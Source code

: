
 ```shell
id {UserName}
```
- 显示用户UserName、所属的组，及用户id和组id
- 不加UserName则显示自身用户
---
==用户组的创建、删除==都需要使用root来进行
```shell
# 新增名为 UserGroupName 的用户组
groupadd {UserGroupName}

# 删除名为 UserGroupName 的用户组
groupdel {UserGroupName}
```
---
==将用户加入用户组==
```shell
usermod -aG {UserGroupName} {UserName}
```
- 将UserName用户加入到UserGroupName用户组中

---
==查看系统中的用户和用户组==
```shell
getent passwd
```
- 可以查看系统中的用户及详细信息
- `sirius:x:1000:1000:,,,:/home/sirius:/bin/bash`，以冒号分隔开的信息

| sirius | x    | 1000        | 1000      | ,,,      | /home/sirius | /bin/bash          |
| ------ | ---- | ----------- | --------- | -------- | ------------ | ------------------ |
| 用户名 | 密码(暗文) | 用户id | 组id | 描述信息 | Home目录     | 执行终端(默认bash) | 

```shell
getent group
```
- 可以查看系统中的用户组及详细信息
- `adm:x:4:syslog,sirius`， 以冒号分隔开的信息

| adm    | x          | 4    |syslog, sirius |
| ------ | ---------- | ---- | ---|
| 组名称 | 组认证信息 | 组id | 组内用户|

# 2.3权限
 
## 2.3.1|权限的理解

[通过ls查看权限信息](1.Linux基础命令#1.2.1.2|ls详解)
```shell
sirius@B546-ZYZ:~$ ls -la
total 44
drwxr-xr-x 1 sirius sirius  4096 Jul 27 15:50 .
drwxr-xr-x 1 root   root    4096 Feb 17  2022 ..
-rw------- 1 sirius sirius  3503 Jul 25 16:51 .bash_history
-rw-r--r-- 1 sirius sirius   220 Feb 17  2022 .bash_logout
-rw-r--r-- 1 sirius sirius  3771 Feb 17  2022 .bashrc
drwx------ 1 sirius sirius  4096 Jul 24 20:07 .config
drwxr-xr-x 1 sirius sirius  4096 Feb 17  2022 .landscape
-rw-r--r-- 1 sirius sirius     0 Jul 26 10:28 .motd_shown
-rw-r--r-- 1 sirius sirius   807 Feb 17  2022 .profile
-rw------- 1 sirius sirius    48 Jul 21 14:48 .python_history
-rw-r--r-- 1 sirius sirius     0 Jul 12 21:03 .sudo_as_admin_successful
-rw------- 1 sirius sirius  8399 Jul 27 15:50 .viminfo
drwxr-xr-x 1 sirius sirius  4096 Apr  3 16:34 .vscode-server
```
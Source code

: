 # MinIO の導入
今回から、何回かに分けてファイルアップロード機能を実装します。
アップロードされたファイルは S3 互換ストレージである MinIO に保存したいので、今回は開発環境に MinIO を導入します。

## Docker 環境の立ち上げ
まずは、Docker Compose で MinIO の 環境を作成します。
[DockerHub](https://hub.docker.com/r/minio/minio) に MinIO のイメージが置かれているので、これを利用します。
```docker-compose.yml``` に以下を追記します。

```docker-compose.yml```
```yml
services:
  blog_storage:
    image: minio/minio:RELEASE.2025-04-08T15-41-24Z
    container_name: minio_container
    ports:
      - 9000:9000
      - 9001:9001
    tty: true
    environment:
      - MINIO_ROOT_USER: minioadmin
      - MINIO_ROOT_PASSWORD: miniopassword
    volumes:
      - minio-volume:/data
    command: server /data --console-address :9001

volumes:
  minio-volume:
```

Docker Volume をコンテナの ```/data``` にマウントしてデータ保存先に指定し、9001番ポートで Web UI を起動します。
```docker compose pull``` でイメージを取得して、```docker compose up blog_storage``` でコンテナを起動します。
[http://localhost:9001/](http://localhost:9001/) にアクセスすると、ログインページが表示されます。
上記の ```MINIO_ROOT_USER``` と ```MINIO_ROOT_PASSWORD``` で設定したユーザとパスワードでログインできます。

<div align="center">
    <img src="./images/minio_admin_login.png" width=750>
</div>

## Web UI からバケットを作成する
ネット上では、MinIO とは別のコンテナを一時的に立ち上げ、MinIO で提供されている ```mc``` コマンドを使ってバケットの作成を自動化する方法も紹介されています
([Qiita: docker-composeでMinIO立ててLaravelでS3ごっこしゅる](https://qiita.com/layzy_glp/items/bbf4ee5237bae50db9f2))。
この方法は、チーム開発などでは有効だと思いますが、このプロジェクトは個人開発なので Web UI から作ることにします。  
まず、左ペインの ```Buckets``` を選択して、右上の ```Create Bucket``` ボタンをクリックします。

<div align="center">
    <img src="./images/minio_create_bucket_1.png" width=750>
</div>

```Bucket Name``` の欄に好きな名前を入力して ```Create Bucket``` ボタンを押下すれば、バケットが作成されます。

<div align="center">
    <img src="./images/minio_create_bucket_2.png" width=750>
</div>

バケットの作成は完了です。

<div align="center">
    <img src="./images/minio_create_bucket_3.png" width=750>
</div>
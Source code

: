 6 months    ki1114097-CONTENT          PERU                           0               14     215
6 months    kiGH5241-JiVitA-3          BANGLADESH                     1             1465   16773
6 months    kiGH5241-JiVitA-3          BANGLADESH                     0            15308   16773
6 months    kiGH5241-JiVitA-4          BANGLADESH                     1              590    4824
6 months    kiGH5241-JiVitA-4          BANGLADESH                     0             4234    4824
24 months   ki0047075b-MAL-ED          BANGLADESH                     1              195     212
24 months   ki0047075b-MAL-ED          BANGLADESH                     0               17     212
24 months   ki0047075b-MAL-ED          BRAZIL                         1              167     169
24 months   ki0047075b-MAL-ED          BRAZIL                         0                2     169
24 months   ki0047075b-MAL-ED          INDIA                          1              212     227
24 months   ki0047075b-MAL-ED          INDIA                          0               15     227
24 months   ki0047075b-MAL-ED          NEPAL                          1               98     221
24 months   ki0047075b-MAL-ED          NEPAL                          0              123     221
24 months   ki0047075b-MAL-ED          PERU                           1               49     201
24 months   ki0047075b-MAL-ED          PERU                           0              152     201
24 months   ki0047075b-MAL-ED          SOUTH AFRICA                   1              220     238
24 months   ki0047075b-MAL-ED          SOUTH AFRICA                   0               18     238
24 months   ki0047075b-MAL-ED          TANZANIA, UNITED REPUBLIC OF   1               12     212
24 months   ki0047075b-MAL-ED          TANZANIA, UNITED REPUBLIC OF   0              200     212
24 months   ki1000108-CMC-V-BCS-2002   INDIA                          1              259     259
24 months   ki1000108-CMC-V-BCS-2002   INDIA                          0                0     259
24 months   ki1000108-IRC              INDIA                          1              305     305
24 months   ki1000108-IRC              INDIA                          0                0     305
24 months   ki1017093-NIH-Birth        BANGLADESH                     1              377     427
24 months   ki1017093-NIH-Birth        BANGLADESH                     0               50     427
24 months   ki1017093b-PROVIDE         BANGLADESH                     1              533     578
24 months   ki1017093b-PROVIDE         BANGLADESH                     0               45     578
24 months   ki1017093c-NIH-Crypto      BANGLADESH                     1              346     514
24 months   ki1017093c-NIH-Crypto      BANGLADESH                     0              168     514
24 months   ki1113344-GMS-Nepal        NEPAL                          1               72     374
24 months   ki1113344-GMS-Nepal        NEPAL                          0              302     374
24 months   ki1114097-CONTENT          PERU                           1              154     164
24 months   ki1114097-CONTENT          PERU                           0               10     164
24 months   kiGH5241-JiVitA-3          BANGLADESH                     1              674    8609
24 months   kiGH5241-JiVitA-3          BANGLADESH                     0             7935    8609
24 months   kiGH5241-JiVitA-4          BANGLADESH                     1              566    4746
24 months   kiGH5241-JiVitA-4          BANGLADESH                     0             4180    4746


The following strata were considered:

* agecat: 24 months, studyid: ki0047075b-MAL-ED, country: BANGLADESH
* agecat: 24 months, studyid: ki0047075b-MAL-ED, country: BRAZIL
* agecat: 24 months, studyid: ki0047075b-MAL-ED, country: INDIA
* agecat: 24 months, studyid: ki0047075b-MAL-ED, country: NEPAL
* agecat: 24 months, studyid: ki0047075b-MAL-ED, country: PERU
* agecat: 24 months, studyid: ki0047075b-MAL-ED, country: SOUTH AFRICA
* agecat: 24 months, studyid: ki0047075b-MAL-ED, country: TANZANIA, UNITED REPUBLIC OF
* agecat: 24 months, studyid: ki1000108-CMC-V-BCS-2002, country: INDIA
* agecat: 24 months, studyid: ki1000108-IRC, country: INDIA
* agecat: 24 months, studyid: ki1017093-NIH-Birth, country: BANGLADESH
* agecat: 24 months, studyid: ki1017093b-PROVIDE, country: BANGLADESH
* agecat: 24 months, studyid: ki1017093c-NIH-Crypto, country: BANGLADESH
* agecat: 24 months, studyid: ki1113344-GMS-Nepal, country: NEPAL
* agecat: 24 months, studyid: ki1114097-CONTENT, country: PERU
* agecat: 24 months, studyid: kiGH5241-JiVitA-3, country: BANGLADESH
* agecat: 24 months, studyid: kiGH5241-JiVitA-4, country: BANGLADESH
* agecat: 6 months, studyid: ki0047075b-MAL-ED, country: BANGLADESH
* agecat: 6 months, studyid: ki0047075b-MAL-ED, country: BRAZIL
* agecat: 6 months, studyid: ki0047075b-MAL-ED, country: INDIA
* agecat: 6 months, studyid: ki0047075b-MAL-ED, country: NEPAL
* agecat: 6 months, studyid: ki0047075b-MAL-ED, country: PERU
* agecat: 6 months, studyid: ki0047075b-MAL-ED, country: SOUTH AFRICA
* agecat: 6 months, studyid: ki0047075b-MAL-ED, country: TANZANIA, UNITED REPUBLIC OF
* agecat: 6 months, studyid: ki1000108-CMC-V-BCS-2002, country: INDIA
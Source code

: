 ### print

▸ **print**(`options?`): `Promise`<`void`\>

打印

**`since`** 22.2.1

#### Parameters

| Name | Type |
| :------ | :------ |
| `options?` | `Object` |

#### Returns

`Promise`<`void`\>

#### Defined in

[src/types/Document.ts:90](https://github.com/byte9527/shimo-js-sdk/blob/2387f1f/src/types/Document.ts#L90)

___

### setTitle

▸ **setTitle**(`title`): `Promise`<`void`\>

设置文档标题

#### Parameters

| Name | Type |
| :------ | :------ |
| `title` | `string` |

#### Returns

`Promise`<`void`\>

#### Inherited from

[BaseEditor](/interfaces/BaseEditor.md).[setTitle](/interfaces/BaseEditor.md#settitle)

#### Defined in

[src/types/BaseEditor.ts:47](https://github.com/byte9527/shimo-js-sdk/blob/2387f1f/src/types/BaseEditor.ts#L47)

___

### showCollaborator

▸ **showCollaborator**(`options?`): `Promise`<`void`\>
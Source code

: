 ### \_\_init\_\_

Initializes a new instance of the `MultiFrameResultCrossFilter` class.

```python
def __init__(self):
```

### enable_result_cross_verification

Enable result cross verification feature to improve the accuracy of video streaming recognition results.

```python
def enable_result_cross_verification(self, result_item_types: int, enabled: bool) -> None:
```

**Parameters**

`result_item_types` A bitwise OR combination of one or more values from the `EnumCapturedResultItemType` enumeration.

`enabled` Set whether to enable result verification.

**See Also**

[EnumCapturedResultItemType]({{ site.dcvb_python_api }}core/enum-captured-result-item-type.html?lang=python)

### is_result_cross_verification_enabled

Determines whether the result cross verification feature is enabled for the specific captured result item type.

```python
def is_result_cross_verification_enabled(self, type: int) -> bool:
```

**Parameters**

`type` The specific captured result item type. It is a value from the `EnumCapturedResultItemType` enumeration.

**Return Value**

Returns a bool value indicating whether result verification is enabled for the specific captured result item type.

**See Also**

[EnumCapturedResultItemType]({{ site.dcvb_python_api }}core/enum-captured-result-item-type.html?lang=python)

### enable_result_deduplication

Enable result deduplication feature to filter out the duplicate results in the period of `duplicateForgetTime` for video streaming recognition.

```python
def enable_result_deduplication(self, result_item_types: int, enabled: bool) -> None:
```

• _PROMPT_
From the listing above, return every line that contains the word "showCollaborator".

• _EXPECTED ANSWER_
### showCollaborator
▸ **showCollaborator**(`options?`): `Promise`<`void`\>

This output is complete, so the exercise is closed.